Extract all lines in the data that contain the word "starts".

Dataset entries:
--- START ---
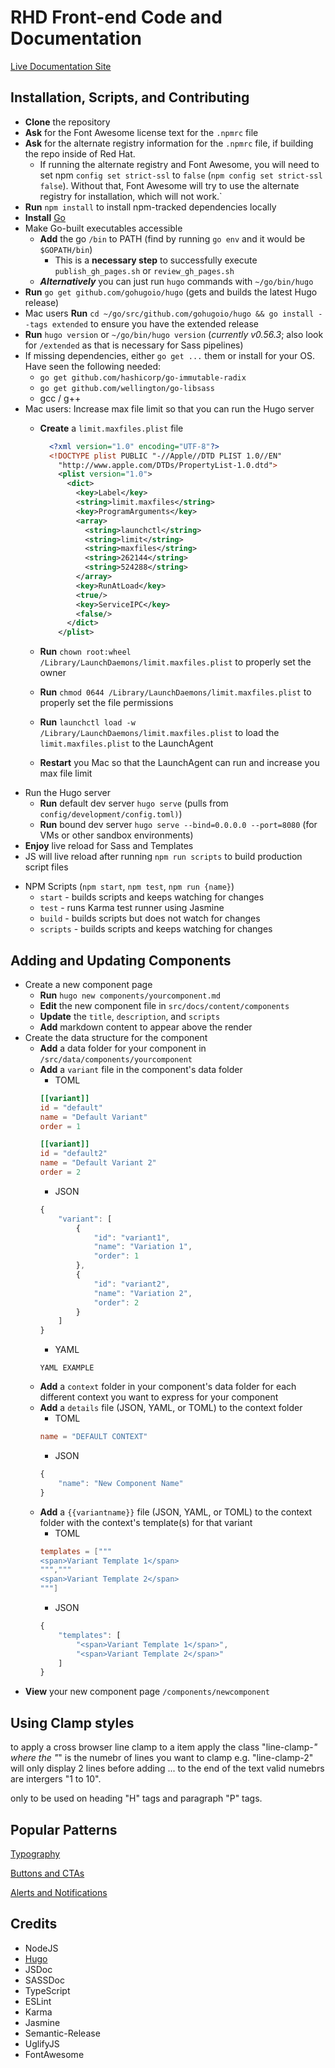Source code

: # RHD Front-end Code and Documentation

[Live Documentation Site](https://redhat-developer.github.io/rhd-frontend/)

## Installation, Scripts, and Contributing

- **Clone** the repository
- **Ask** for the Font Awesome license text for the `.npmrc` file
- **Ask** for the alternate registry information for the `.npmrc` file, if building the repo inside of Red Hat.
    - If running the alternate registry and Font Awesome, you will need to set npm `config set strict-ssl`  to `false` (`npm config set strict-ssl false`). Without that, Font Awesome will try to use the alternate registry for installation, which will not work.`
- **Run** ```npm install``` to install npm-tracked dependencies locally
- **Install** [Go](https://golang.org)
- Make Go-built executables accessible
    - **Add** the go `/bin` to PATH (find by running `go env` and it would be `$GOPATH/bin`)
        - This is a **necessary step** to successfully execute `publish_gh_pages.sh` or `review_gh_pages.sh`
    - **_Alternatively_** you can just run `hugo` commands with `~/go/bin/hugo`
- **Run** `go get github.com/gohugoio/hugo` (gets and builds the latest Hugo release)
- Mac users **Run** `cd ~/go/src/github.com/gohugoio/hugo && go install --tags extended` to ensure you have the extended release
- **Run** `hugo version` or `~/go/bin/hugo version` (_currently v0.56.3_; also look for `/extended` as that is necessary for Sass pipelines)
- If missing dependencies, either `go get ...` them or install for your OS. Have seen the following needed:
    - `go get github.com/hashicorp/go-immutable-radix`
    - `go get github.com/wellington/go-libsass`
    - gcc / g++
- Mac users: Increase max file limit so that you can run the Hugo server
    - **Create** a `limit.maxfiles.plist` file

        ```xml
          <?xml version="1.0" encoding="UTF-8"?>
          <!DOCTYPE plist PUBLIC "-//Apple//DTD PLIST 1.0//EN"
            "http://www.apple.com/DTDs/PropertyList-1.0.dtd">
            <plist version="1.0">
              <dict>
                <key>Label</key>
                <string>limit.maxfiles</string>
                <key>ProgramArguments</key>
                <array>
                  <string>launchctl</string>
                  <string>limit</string>
                  <string>maxfiles</string>
                  <string>262144</string>
                  <string>524288</string>
                </array>
                <key>RunAtLoad</key>
                <true/>
                <key>ServiceIPC</key>
                <false/>
              </dict>
            </plist>
        ```

    - **Run** `chown root:wheel /Library/LaunchDaemons/limit.maxfiles.plist` to properly set the owner
    - **Run** `chmod 0644 /Library/LaunchDaemons/limit.maxfiles.plist` to properly set the file permissions
    - **Run** `launchctl load -w /Library/LaunchDaemons/limit.maxfiles.plist` to load the `limit.maxfiles.plist` to the LaunchAgent
    - **Restart** you Mac so that the LaunchAgent can run and increase you max file limit
- Run the Hugo server
    - **Run** default dev server `hugo serve` (pulls from `config/development/config.toml)`)
    - **Run** bound dev server `hugo serve --bind=0.0.0.0 --port=8080` (for VMs or other sandbox environments)
- **Enjoy** live reload for Sass and Templates
- JS will live reload after running `npm run scripts` to build production script files

* NPM Scripts (```npm start```, ```npm test```, ```npm run {name}```)
    * ```start``` - builds scripts and keeps watching for changes
    * ```test``` - runs Karma test runner using Jasmine
    * ```build``` - builds scripts but does not watch for changes
    * ```scripts``` - builds scripts and keeps watching for changes

## Adding and Updating Components

* Create a new component page
    * **Run** `hugo new components/yourcomponent.md`
    * **Edit** the new component file in `src/docs/content/components`
    * **Update** the `title`, `description`, and `scripts`
    * **Add** markdown content to appear above the render
* Create the data structure for the component
    * **Add** a data folder for your component in `/src/data/components/yourcomponent`
    * **Add** a `variant` file in the component's data folder
        * TOML
        ```toml
        [[variant]]
        id = "default"
        name = "Default Variant"
        order = 1

        [[variant]]
        id = "default2"
        name = "Default Variant 2"
        order = 2
        ```
        * JSON
        ```js
        {
            "variant": [
                {
                    "id": "variant1",
                    "name": "Variation 1",
                    "order": 1
                },
                {
                    "id": "variant2",
                    "name": "Variation 2",
                    "order": 2
                }
            ]
        }
        ```
        * YAML
        ```
        YAML EXAMPLE
        ```
    * **Add** a `context` folder in your component's data folder for each different context you want to express for your component
    * **Add** a `details` file (JSON, YAML, or TOML) to the context folder
        * TOML
        ```toml
        name = "DEFAULT CONTEXT"
        ```
        * JSON
        ```js
        {
            "name": "New Component Name"
        }
        ```
    * **Add** a `{{variantname}}` file (JSON, YAML, or TOML) to the context folder with the context's template(s) for that variant
        * TOML
        ```toml
        templates = ["""
        <span>Variant Template 1</span>
        ""","""
        <span>Variant Template 2</span>
        """]
        ```
        * JSON
        ```js
        {
            "templates": [
                "<span>Variant Template 1</span>",
                "<span>Variant Template 2</span>"
            ]
        }
        ```
* **View** your new component page `/components/newcomponent`

## Using Clamp styles

to apply a cross browser line clamp to a item apply the class "line-clamp-*" where the "*" is the numebr of lines you want to clamp e.g. "line-clamp-2" will only display 2 lines before adding ... to the end of the text valid numebrs are intergers "1 to 10".

only to be used on heading "H" tags and paragraph "P" tags.


## Popular Patterns

[Typography](https://redhat-developer.github.io/rhd-frontend/patterns/typography)

[Buttons and CTAs](https://redhat-developer.github.io/rhd-frontend/patterns/btn-cta/)

[Alerts and Notifications](https://redhat-developer.github.io/rhd-frontend/patterns/content/notifications)

## Credits

* NodeJS
* [Hugo](https://gohugo.io/)
* JSDoc
* SASSDoc
* TypeScript
* ESLint
* Karma
* Jasmine
* Semantic-Release
* UglifyJS
* FontAwesome
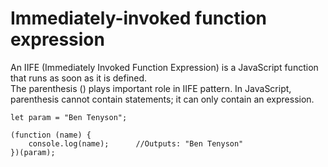 # Immediately-invoked function expression
An IIFE (Immediately Invoked Function Expression) is a JavaScript function that runs as soon as it is defined.  
The parenthesis () plays important role in IIFE pattern. In JavaScript, parenthesis cannot contain statements; it can only contain an expression.
```
let param = "Ben Tenyson";

(function (name) {
    console.log(name);      //Outputs: "Ben Tenyson"
})(param);
```
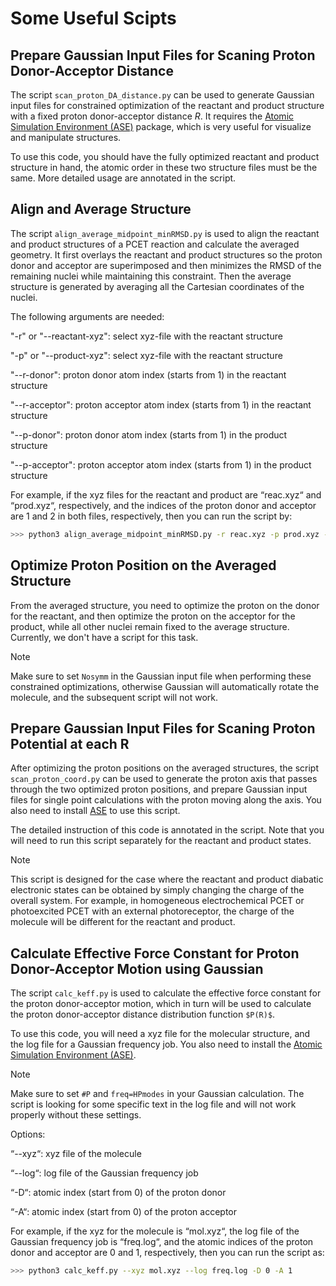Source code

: # Some Useful Scipts

## Prepare Gaussian Input Files for Scaning Proton Donor-Acceptor Distance
The script `scan_proton_DA_distance.py` can be used to generate Gaussian input files for constrained optimization of the reactant and product structure with a fixed proton donor-acceptor distance $`R`$. It requires the [Atomic Simulation Environment (ASE)](https://wiki.fysik.dtu.dk/ase/index.html) package, which is very useful for visualize and manipulate structures. 

To use this code, you should have the fully optimized reactant and product structure in hand, the atomic order in these two structure files must be the same. More detailed usage are annotated in the script. 

## Align and Average Structure
The script `align_average_midpoint_minRMSD.py` is used to align the reactant and product structures of a PCET reaction and calculate the averaged geometry. It first overlays the reactant and product structures so the proton donor and acceptor are superimposed and then minimizes the RMSD of the remaining nuclei while maintaining this constraint. Then the average structure is generated by averaging all the Cartesian coordinates of the nuclei. 

The following arguments are needed:

"-r" or "--reactant-xyz": select xyz-file with the reactant structure

"-p" or "--product-xyz": select xyz-file with the reactant structure

"--r-donor": proton donor atom index (starts from 1) in the reactant structure

"--r-acceptor": proton acceptor atom index (starts from 1) in the reactant structure

"--p-donor": proton donor atom index (starts from 1) in the product structure

"--p-acceptor": proton acceptor atom index (starts from 1) in the product structure

For example, if the xyz files for the reactant and product are “reac.xyz“ and “prod.xyz“, respectively, and the indices of the proton donor and acceptor are 1 and 2 in both files, respectively, then you can run the script by:

```bash
>>> python3 align_average_midpoint_minRMSD.py -r reac.xyz -p prod.xyz --r-donor 1 --r-acceptor 2 --p-donor 1 --p-acceptor 2 
```

## Optimize Proton Position on the Averaged Structure 
From the averaged structure, you need to optimize the proton on the donor for the reactant, and then optimize the proton on the acceptor for the product, while all other nuclei remain fixed to the average structure. Currently, we don't have a script for this task.

>[!NOTE]
> Make sure to set `Nosymm` in the Gaussian input file when performing these constrained optimizations, otherwise Gaussian will automatically rotate the molecule, and the subsequent script will not work. 

## Prepare Gaussian Input Files for Scaning Proton Potential at each R
After optimizing the proton positions on the averaged structures, the script `scan_proton_coord.py` can be used to generate the proton axis that passes through the two optimized proton positions, and prepare Gaussian input files for single point calculations with the proton moving along the axis. You also need to install [ASE](https://wiki.fysik.dtu.dk/ase/index.html) to use this script. 

The detailed instruction of this code is annotated in the script. Note that you will need to run this script separately for the reactant and product states. 

>[!NOTE]
> This script is designed for the case where the reactant and product diabatic electronic states can be obtained by simply changing the charge of the overall system. For example, in homogeneous electrochemical PCET or photoexcited PCET with an external photoreceptor, the charge of the molecule will be different for the reactant and product.


## Calculate Effective Force Constant for Proton Donor-Acceptor Motion using Gaussian
The script `calc_keff.py` is used to calculate the effective force constant for the proton donor-acceptor motion, which in turn will be used to calculate the proton donor-acceptor distance distribution function `$P(R)$`. 

To use this code, you will need a xyz file for the molecular structure, and the log file for a Gaussian frequency job. You also need to install the [Atomic Simulation Environment (ASE)](https://wiki.fysik.dtu.dk/ase/index.html). 

>[!NOTE]
> Make sure to set `#P` and `freq=HPmodes` in your Gaussian calculation. The script is looking for some specific text in the log file and will not work properly without these settings. 

Options:

“--xyz“: xyz file of the molecule

“--log“: log file of the Gaussian frequency job

“-D“: atomic index (start from 0) of the proton donor

“-A“: atomic index (start from 0) of the proton acceptor

For example, if the xyz for the molecule is “mol.xyz“, the log file of the Gaussian frequency job is “freq.log“, and the atomic indices of the proton donor and acceptor are 0 and 1, respectively, then you can run the script as:

```bash
>>> python3 calc_keff.py --xyz mol.xyz --log freq.log -D 0 -A 1
```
--- END ---
REPLY:
"--r-donor": proton donor atom index (starts from 1) in the reactant structure
"--r-acceptor": proton acceptor atom index (starts from 1) in the reactant structure
"--p-donor": proton donor atom index (starts from 1) in the product structure
"--p-acceptor": proton acceptor atom index (starts from 1) in the product structure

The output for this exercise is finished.